This morning I had a CBT moment whilst watching “Teletubbies” with my 2-year-old.
Firstly, Po had a red balloon. Previously, this would have filled me with dread and suspicion about Po’s intentions with said balloon, but this morning I was fine just watching it and not really paying much attention.
Secondly, on the bit where they look at their tummy screens, the footage today was some children playing amongst numerous red balloons in varying sizes. Kids and balloons has always been a “get away now fast!” trigger for me, regardless of what they’re doing. And although it was on screen and unplanned, I was comfortable to watch these children running amongst, squeezing and in one instance bursting these balloons.
Watching videos on YouTube has obviously been helping; I am gradually making my way up an hierarchy of which are to me frightening situations in order to expose myself to them in a controlled manner.
So far I have been able to handle balloons that haven’t been blown up, watch videos of balloons being burst on YouTube and be in an environment where balloons are being used as decor with nobody touching them.

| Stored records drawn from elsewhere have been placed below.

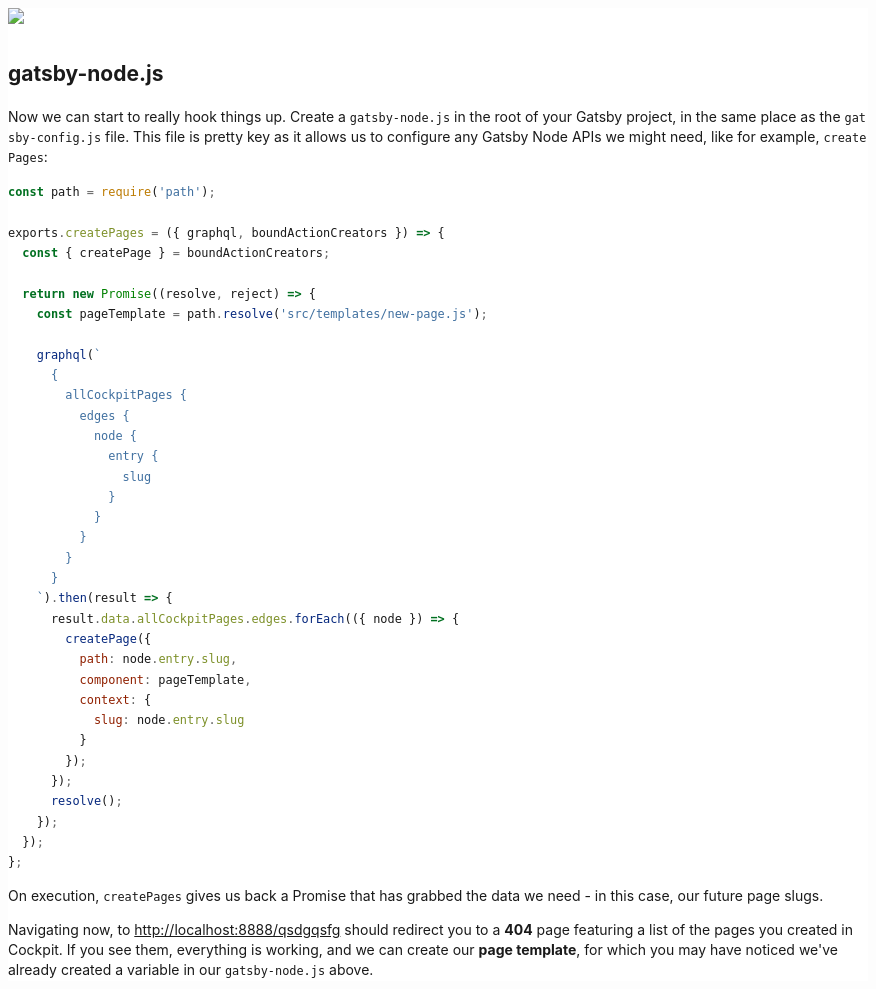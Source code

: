 <img src="/images/graphql1.png">

## gatsby-node.js

Now we can start to really hook things up. Create a `gatsby-node.js` in the root of your Gatsby project, in the same place as the `gatsby-config.js` file. This file is pretty key as it allows us to configure any Gatsby Node APIs we might need, like for example, `createPages`:

```javascript
const path = require('path');

exports.createPages = ({ graphql, boundActionCreators }) => {
  const { createPage } = boundActionCreators;

  return new Promise((resolve, reject) => {
    const pageTemplate = path.resolve('src/templates/new-page.js');

    graphql(`
      {
        allCockpitPages {
          edges {
            node {
              entry {
                slug
              }
            }
          }
        }
      }
    `).then(result => {
      result.data.allCockpitPages.edges.forEach(({ node }) => {
        createPage({
          path: node.entry.slug,
          component: pageTemplate,
          context: {
            slug: node.entry.slug
          }
        });
      });
      resolve();
    });
  });
};
```

On execution, `createPages` gives us back a Promise that has grabbed the data we need - in this case, our future page slugs.

Navigating now, to <a href="http://localhost:8888/qsdgqsfg">http://localhost:8888/qsdgqsfg</a> should redirect you to a **404** page featuring a list of the pages you created in Cockpit. If you see them, everything is working, and we can create our **page template**, for which you may have noticed we've already created a variable in our `gatsby-node.js` above.
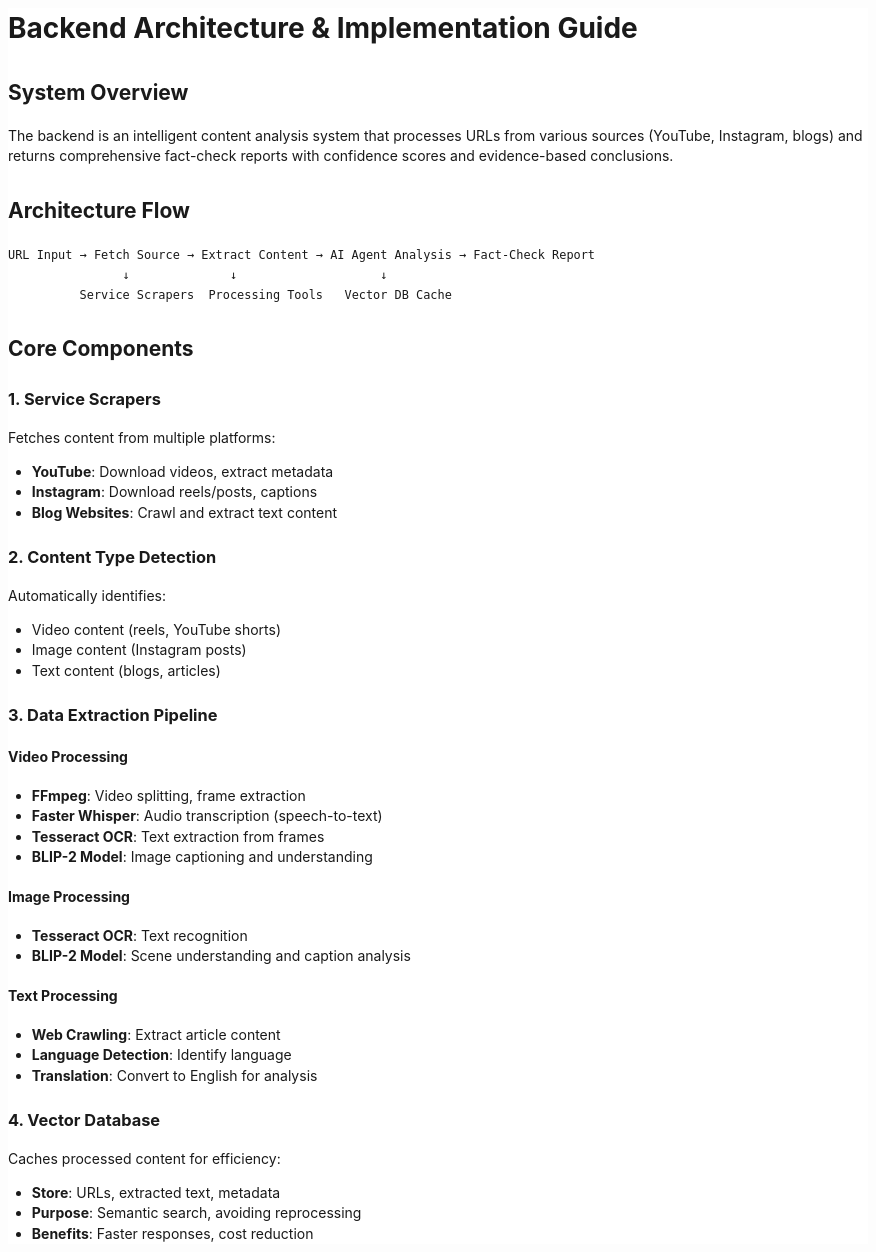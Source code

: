 # Backend Architecture & Implementation Guide

## System Overview

The backend is an intelligent content analysis system that processes URLs from various sources (YouTube, Instagram, blogs) and returns comprehensive fact-check reports with confidence scores and evidence-based conclusions.

## Architecture Flow

```
URL Input → Fetch Source → Extract Content → AI Agent Analysis → Fact-Check Report
                ↓              ↓                    ↓
          Service Scrapers  Processing Tools   Vector DB Cache
```

## Core Components

### 1. **Service Scrapers**
Fetches content from multiple platforms:
- **YouTube**: Download videos, extract metadata
- **Instagram**: Download reels/posts, captions
- **Blog Websites**: Crawl and extract text content

### 2. **Content Type Detection**
Automatically identifies:
- Video content (reels, YouTube shorts)
- Image content (Instagram posts)
- Text content (blogs, articles)

### 3. **Data Extraction Pipeline**

#### Video Processing
- **FFmpeg**: Video splitting, frame extraction
- **Faster Whisper**: Audio transcription (speech-to-text)
- **Tesseract OCR**: Text extraction from frames
- **BLIP-2 Model**: Image captioning and understanding

#### Image Processing
- **Tesseract OCR**: Text recognition
- **BLIP-2 Model**: Scene understanding and caption analysis

#### Text Processing
- **Web Crawling**: Extract article content
- **Language Detection**: Identify language
- **Translation**: Convert to English for analysis

### 4. **Vector Database**
Caches processed content for efficiency:
- **Store**: URLs, extracted text, metadata
- **Purpose**: Semantic search, avoiding reprocessing
- **Benefits**: Faster responses, cost reduction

I also have a few balloons in my home, one of which I blew up and tied off last night myself.
I am also awaiting a phone call from the anti-social behaviour officer of the city council; had a few problems with our next door neighbour which has hit my anxiety button like a freight train. I have a hole in one of my back garden fence panels at the moment which husband has managed to cover somewhat with a heather-effect screen.
Tonight I have a meeting with a Livewell advisor, because physical health is so important to mental health and it’s time I got back in the gym again. I haven’t felt up to running for a little while but going to the gym and working on this mum-tum will hopefully give me some focus and me-time. So that’s where we are for now. Hoping the double buggy will arrive today so I can give it a test run later, hopefully minus all the rain that’s currently throwing itself from the sky though!